To this end, the algorithm has output for a description of the superclass, the description of the superclass, the description of the class, such as the description of the class, in addition to the description of all classes in the contain class (described in this class). The next step is to output the actual value of the instance object . This is started from the domain of the parent class :

    1. The value of the 0000000a:10,parentversion field.

There are also domains for the Serialtest class :

    1. 00000042:66, the value of the Version field.

The next bytes is more interesting, the algorithm needs to describe the information of the contain class, remember, there is no description of the contain class (the class of this class domain):

    1. 0x73:tc_object, declares that this is a new object.
    2. 0x72:tc_classdesc declares a new class to start here.
    3. 00 07: The length of the class name.
    4. 6F 6E 6e:contain, class name description.
    5. FC BB E6 0E FB CB c7:serialversionuid, serialized ID.
    6. 0x02:various flags. Flag. This value declares that the object supports serialization
    7. 00 01: The number of fields within the class.

The only domain description of the output contain , int containversion=11;

    1. 0x49: Domain type. 49 means "I", which is int.
    2. 0E: Domain name word length.
    3. 6F 6E---6E-------------------6e:containversion
    4. A flag that 0x78:tc_endblockdata the end of the object block.

At this point, the serialization algorithm checks to see if the contain has a superclass and then outputs if any.

    1. 0x70:tc_null, there's no super class.

Finally, the actual field value of the contain class is output .

    1. 0000000b:11, the value of containversion.

Summarize:

The order of the Java serialization:

Description of this class-the description of the class---class description of the superclass--the value of the superclass domain----the value of the class domain (bottom-up and top-down)

Where a domain is a reference to an object type, its description follows the standard object signature notation of the JVM, whose value contains the description of the class that refers to the object and the description of the domain (and, of course, if there is a superclass, recursion of the above procedure).

Reference: "The Java Serialization algorithm dialysis"--longdick's Blog

Anatomy of the Java serialization mechanism

Related Article

Contact Us

The content source of this page is from Internet, which doesn't represent Alibaba Cloud's opinion; products and services mentioned on that page don't have any relationship with Alibaba Cloud.
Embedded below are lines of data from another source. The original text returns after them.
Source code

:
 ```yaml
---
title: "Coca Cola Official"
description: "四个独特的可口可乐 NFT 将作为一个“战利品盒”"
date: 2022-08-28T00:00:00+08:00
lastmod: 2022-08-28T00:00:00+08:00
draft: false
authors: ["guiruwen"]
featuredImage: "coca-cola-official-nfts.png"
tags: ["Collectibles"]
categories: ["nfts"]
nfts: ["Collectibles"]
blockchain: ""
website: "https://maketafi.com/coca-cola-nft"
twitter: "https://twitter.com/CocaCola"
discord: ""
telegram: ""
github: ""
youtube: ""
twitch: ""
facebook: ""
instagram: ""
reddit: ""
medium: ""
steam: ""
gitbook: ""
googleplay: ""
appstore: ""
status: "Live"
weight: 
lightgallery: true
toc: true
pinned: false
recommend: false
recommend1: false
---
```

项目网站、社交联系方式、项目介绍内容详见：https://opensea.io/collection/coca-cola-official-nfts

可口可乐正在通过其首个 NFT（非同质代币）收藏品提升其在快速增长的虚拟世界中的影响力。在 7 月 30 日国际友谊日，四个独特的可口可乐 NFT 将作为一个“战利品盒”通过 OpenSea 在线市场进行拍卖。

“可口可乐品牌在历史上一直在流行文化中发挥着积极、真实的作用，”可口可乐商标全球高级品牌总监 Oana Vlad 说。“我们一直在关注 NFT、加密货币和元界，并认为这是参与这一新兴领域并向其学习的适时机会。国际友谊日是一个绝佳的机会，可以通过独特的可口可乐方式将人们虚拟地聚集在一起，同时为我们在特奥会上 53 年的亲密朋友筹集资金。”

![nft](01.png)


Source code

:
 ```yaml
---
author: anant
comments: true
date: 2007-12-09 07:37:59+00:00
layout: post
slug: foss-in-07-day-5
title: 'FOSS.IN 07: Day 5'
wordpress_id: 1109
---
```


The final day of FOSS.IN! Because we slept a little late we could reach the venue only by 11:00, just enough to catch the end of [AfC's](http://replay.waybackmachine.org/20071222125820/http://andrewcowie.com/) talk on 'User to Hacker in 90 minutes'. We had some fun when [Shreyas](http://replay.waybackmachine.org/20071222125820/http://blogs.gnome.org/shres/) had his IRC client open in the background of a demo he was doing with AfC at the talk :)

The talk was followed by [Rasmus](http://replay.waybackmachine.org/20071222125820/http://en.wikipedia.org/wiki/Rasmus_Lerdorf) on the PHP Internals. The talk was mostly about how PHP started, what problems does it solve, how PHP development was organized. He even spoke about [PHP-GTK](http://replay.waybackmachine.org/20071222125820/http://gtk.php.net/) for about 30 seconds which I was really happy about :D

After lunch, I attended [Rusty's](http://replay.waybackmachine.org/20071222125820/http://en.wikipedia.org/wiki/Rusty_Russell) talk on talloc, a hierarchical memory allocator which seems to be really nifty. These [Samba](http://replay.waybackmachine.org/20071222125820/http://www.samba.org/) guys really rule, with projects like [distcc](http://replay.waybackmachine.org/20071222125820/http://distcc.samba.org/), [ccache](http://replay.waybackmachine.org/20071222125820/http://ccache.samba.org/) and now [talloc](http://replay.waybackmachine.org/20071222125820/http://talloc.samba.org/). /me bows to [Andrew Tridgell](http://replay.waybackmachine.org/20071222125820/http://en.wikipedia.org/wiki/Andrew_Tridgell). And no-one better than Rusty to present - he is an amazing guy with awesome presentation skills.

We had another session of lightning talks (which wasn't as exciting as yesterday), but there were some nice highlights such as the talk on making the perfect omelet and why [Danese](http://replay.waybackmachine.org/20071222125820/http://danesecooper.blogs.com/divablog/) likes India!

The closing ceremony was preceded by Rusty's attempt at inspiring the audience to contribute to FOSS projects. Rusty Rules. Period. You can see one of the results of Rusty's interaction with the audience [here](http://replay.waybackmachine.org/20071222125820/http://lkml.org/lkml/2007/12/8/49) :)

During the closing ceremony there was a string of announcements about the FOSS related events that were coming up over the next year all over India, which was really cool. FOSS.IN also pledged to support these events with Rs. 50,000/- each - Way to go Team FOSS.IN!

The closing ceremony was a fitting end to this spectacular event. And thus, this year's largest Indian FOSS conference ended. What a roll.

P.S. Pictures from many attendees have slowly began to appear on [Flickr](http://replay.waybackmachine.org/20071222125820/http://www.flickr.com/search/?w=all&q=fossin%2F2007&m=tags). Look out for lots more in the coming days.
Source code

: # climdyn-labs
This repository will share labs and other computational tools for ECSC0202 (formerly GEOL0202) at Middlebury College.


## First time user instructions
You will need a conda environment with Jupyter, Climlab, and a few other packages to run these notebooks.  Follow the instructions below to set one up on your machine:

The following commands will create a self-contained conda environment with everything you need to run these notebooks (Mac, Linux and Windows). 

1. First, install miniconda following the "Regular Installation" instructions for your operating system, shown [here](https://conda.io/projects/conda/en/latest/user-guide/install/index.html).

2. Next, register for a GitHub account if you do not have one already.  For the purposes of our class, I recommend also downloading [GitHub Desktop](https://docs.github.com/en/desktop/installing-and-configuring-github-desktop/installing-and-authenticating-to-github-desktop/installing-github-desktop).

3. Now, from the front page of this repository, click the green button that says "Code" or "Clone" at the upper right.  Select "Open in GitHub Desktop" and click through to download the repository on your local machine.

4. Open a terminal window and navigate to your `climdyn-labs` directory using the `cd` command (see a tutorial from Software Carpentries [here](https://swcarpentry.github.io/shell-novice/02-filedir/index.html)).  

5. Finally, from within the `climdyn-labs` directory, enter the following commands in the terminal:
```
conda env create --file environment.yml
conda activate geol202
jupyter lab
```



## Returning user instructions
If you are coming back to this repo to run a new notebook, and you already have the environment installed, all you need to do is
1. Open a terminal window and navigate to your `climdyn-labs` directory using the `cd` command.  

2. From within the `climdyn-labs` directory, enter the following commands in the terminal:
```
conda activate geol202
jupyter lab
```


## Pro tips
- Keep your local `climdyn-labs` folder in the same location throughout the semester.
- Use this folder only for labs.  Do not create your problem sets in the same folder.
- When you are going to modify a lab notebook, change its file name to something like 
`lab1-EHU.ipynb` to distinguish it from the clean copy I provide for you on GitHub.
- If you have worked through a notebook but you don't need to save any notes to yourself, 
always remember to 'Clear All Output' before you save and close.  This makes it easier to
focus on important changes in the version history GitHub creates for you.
If the content of the page makes you feel confusing, please write us an email, we will handle the problem within 5 days after receiving your email.

If you find any instances of plagiarism from the community, please send an email to: info-contact@alibabacloud.com and provide relevant evidence. A staff member will contact you within 5 working days.

A Free Trial That Lets You Build Big!

Start building with 50+ products and up to 12 months usage for Elastic Compute Service

  • Sales Support

    1 on 1 presale consultation

  • After-Sales Support

    24/7 Technical Support 6 Free Tickets per Quarter Faster Response

  • Alibaba Cloud offers highly flexible support services tailored to meet your exact needs.